- Task goal
Each line of the records that includes "Desenvolvimento" should be found and copied.

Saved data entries
•••••

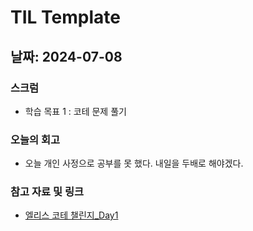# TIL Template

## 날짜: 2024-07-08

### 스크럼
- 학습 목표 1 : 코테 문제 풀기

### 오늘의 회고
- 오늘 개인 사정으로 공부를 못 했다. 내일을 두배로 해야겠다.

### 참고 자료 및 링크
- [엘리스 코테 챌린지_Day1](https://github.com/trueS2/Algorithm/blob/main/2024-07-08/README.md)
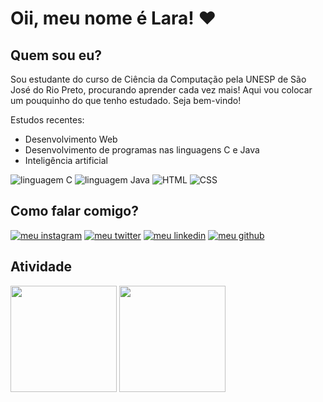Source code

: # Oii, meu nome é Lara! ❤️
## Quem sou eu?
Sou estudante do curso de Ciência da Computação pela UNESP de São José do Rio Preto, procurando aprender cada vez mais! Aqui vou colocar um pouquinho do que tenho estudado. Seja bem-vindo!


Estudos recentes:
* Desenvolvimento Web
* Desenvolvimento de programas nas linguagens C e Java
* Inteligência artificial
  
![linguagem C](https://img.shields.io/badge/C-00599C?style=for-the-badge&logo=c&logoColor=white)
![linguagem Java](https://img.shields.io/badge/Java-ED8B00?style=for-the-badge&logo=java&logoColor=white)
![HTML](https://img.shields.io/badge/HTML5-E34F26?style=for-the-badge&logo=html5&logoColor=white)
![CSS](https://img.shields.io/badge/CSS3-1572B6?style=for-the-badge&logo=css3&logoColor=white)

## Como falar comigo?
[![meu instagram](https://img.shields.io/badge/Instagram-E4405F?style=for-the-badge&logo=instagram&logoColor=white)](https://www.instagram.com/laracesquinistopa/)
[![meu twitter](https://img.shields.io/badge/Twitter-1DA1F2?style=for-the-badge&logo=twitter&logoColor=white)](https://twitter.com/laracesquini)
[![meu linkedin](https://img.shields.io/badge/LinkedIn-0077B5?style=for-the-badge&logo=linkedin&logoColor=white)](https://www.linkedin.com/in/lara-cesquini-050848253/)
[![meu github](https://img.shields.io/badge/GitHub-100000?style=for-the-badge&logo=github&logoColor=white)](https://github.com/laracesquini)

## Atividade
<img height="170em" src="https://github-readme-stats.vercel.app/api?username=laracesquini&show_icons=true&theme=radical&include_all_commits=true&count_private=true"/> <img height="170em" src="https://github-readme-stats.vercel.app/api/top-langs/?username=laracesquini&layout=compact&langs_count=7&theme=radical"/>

•••••

- Exercise solution
* Desenvolvimento Web
* Desenvolvimento de programas nas linguagens C e Java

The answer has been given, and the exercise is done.